Search the records below for the word "settlements", then return every line where it appears.

(Stored records)
+ + + + +

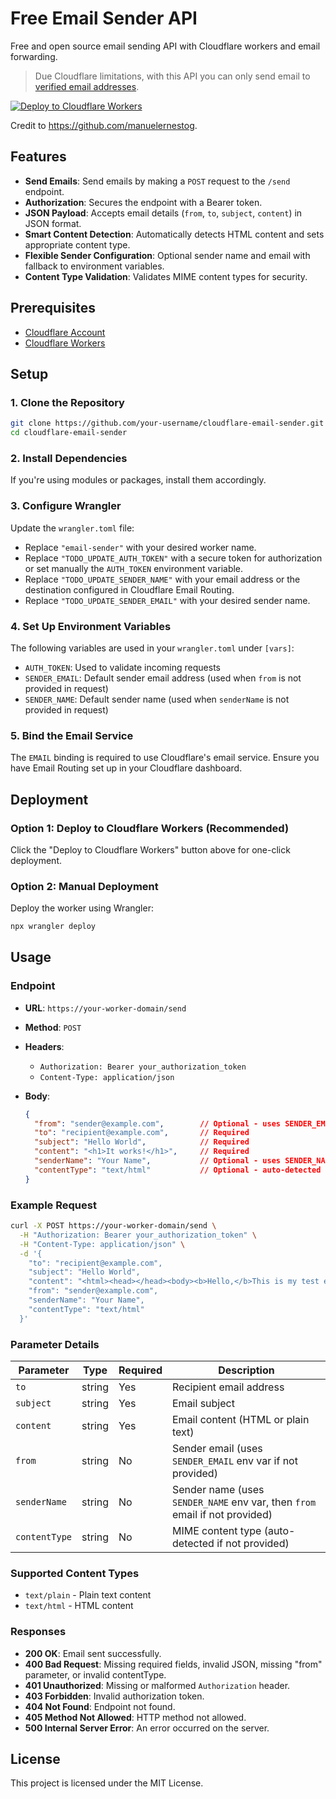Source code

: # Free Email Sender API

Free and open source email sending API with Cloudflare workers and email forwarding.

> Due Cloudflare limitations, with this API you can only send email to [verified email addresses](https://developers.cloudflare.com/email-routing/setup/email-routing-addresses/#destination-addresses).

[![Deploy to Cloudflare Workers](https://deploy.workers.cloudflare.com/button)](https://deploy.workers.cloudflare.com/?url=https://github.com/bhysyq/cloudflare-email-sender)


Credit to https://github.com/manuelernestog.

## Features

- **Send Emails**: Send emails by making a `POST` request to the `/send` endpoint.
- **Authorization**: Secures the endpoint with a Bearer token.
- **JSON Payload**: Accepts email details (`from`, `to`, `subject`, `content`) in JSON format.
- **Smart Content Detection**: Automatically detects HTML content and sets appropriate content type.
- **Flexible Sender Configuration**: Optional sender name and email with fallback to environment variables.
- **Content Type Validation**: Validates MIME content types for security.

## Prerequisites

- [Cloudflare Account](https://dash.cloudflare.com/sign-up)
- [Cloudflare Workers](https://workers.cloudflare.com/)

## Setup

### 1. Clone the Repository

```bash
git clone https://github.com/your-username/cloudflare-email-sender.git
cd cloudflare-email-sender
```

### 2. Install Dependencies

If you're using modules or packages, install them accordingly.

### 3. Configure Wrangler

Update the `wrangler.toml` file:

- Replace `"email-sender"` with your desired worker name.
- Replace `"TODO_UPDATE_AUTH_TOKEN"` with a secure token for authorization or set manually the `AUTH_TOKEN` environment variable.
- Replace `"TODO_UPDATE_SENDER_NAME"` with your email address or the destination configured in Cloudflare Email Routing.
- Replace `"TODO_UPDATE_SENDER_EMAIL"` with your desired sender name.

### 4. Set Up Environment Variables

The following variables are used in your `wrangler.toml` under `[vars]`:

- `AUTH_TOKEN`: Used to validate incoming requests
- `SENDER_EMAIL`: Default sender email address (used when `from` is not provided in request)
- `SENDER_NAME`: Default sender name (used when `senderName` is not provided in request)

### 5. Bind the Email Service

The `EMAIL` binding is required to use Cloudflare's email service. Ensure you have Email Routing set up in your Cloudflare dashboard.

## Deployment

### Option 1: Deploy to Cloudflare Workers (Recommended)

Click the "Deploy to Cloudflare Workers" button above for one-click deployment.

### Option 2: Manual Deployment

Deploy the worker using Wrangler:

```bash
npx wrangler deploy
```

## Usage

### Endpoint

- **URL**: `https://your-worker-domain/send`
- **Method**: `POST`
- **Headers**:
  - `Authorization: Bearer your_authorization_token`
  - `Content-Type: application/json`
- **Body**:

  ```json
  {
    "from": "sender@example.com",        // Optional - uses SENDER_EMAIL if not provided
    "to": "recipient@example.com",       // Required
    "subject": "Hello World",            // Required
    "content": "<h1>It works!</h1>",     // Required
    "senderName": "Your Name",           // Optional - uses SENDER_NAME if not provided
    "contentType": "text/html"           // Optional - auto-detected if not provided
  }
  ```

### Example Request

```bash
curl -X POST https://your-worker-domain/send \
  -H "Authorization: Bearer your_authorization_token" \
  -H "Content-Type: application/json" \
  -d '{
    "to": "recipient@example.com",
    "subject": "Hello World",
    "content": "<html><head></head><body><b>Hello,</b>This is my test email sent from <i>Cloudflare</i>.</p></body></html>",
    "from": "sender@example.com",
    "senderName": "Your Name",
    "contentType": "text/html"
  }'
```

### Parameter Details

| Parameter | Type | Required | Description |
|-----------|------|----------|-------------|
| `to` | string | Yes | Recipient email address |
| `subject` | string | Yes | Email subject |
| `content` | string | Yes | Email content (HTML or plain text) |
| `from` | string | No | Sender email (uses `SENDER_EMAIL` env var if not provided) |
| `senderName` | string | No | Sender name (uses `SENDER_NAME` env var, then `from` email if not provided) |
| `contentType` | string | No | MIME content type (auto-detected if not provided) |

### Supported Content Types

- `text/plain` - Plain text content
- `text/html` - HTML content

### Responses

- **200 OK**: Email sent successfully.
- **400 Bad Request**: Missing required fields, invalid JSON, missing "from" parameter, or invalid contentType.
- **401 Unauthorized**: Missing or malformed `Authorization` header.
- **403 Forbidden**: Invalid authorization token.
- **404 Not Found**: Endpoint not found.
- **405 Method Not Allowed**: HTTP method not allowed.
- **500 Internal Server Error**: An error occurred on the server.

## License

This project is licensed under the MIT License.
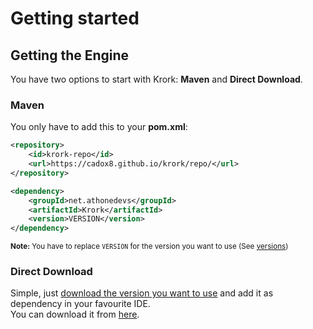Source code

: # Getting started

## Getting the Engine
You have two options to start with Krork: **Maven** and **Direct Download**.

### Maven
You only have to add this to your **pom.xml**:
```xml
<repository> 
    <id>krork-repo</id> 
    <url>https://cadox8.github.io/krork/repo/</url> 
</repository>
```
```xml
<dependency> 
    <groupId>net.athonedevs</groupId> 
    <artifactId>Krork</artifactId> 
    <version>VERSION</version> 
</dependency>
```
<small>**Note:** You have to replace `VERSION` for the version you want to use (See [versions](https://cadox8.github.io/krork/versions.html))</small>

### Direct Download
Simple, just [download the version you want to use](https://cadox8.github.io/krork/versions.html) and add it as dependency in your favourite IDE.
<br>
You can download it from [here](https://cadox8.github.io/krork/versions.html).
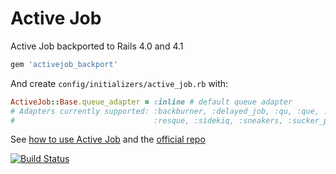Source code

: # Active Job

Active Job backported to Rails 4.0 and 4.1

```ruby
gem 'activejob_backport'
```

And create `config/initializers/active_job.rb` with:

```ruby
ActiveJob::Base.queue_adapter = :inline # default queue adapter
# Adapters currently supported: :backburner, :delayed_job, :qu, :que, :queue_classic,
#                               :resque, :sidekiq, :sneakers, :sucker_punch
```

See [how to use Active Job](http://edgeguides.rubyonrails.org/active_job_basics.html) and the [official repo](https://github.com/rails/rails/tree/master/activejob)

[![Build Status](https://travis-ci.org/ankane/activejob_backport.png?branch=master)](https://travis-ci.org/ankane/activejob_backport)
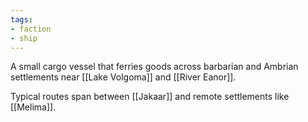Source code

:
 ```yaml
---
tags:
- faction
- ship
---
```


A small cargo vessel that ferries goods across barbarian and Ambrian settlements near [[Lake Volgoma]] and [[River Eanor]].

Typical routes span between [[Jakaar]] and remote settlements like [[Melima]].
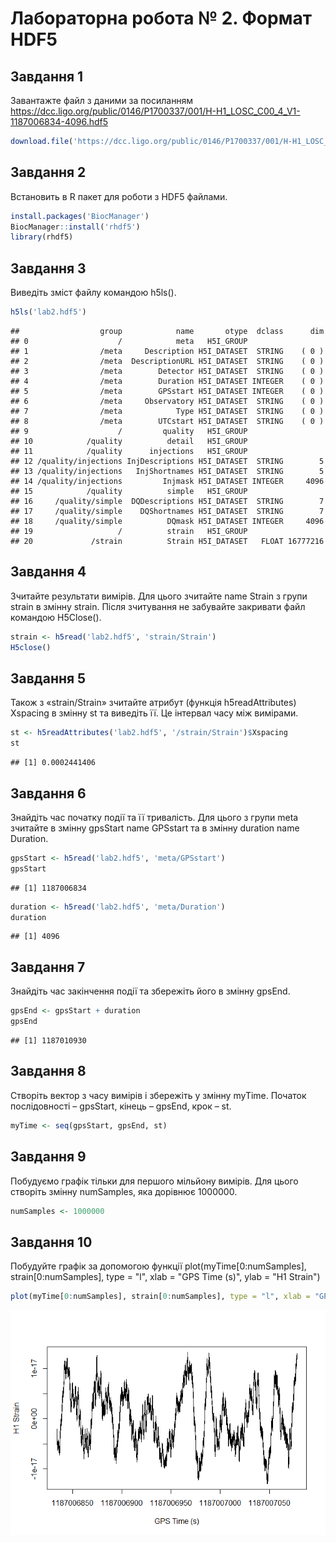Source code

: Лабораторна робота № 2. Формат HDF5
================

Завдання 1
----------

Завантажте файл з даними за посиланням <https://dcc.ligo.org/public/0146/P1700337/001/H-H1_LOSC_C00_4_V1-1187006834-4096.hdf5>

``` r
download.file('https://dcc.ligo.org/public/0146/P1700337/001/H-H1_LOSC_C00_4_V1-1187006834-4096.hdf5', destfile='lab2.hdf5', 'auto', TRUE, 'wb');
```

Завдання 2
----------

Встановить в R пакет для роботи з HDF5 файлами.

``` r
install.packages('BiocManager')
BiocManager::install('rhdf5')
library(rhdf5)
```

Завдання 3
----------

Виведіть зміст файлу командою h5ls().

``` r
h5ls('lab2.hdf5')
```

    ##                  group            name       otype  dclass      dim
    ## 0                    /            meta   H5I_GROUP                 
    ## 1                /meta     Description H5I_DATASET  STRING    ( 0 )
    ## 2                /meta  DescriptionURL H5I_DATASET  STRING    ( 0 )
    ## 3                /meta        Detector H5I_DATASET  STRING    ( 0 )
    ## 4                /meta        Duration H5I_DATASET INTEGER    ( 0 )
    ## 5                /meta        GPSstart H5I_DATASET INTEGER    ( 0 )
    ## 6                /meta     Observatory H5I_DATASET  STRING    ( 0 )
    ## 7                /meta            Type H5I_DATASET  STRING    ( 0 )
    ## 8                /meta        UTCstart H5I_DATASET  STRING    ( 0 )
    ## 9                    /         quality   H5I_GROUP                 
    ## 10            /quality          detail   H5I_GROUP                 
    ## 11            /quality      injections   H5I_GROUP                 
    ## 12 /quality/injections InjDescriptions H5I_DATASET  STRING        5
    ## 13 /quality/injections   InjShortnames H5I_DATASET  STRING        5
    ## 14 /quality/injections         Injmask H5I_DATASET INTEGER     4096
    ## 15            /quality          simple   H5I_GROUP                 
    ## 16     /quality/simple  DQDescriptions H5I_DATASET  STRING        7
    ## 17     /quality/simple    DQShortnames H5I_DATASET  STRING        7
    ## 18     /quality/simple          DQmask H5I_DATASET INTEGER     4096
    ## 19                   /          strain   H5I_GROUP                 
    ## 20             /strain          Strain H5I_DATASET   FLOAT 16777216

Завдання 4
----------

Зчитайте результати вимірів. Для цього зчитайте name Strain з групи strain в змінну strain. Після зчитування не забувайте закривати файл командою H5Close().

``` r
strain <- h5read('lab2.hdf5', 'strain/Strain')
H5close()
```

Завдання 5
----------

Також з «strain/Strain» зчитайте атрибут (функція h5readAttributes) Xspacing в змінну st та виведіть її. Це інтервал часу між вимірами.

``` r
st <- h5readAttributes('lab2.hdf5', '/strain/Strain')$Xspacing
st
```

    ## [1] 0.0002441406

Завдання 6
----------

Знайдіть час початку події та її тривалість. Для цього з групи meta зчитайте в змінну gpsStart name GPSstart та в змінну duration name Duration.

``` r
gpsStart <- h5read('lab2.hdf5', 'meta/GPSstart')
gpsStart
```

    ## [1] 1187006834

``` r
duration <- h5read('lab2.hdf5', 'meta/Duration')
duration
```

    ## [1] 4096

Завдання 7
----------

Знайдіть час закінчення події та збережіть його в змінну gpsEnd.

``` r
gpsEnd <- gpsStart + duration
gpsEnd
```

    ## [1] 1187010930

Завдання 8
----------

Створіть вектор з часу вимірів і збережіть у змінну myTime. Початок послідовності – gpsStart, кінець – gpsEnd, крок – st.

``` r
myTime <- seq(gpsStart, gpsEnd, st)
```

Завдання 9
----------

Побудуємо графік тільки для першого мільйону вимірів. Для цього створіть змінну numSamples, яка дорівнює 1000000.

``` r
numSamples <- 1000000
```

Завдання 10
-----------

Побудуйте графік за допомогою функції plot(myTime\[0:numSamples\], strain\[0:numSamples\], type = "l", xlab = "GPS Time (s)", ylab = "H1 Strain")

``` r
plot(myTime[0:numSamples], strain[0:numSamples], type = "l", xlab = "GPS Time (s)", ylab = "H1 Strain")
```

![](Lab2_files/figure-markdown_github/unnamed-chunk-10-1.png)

+ + + + +

### [Output for this exercise]
A small cargo vessel that ferries goods across barbarian and Ambrian settlements near [[Lake Volgoma]] and [[River Eanor]].
Typical routes span between [[Jakaar]] and remote settlements like [[Melima]].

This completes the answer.